Exercise prompt: Identify and copy all lines of the material where the string "list" is found.

Segment Start: Provided information

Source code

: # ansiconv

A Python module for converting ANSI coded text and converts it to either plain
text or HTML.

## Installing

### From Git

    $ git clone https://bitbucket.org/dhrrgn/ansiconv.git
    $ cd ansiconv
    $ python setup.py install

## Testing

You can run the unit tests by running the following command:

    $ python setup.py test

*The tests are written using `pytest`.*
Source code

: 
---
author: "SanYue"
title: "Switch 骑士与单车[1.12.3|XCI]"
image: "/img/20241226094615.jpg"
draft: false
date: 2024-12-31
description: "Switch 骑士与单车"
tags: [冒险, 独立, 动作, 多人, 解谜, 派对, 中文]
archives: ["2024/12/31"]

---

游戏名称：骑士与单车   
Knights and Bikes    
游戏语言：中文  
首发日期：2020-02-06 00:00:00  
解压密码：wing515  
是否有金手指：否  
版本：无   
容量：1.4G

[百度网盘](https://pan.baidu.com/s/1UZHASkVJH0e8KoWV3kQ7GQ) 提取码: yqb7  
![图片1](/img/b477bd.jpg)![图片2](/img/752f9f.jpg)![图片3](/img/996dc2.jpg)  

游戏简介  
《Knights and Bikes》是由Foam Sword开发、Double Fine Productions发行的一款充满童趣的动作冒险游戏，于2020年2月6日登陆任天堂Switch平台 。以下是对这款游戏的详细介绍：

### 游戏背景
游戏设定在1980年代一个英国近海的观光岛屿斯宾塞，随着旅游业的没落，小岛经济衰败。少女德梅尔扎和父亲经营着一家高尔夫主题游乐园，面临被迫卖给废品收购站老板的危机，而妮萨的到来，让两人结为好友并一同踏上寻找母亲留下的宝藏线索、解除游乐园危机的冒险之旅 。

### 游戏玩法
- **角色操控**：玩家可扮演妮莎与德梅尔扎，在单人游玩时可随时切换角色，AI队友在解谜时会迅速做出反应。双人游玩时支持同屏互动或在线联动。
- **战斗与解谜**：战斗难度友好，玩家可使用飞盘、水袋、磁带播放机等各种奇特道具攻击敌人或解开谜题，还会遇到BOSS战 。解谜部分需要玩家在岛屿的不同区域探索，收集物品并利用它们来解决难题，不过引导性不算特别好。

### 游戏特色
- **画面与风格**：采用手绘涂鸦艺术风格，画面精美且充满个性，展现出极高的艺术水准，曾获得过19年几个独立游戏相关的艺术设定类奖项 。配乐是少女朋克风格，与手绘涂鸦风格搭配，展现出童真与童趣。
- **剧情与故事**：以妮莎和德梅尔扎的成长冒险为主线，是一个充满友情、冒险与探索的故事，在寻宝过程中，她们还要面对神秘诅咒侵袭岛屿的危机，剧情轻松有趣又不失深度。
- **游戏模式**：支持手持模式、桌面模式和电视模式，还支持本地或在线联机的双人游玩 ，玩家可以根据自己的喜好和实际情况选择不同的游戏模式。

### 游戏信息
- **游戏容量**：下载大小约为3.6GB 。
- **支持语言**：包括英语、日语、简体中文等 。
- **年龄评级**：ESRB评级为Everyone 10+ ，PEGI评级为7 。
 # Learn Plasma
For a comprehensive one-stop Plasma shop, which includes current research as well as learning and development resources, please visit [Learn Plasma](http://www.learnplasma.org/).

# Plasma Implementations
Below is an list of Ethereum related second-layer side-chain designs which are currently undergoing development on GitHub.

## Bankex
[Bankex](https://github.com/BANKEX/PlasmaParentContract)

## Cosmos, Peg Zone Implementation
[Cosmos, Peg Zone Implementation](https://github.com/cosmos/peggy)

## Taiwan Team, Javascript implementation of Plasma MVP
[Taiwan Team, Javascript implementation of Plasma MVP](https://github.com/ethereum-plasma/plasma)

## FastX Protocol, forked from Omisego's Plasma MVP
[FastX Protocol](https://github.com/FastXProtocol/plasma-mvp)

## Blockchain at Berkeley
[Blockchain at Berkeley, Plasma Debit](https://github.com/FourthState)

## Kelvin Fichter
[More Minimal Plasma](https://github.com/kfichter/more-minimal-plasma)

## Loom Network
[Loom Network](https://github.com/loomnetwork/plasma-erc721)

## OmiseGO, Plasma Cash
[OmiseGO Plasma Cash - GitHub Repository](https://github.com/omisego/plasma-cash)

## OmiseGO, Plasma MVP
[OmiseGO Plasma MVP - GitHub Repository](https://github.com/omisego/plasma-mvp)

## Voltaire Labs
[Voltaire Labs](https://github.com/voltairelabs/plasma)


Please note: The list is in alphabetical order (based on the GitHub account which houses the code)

Segment End: Provided information

Written solution:
Below is an list of Ethereum related second-layer side-chain designs which are currently undergoing development on GitHub.
Please note: The list is in alphabetical order (based on the GitHub account which houses the code)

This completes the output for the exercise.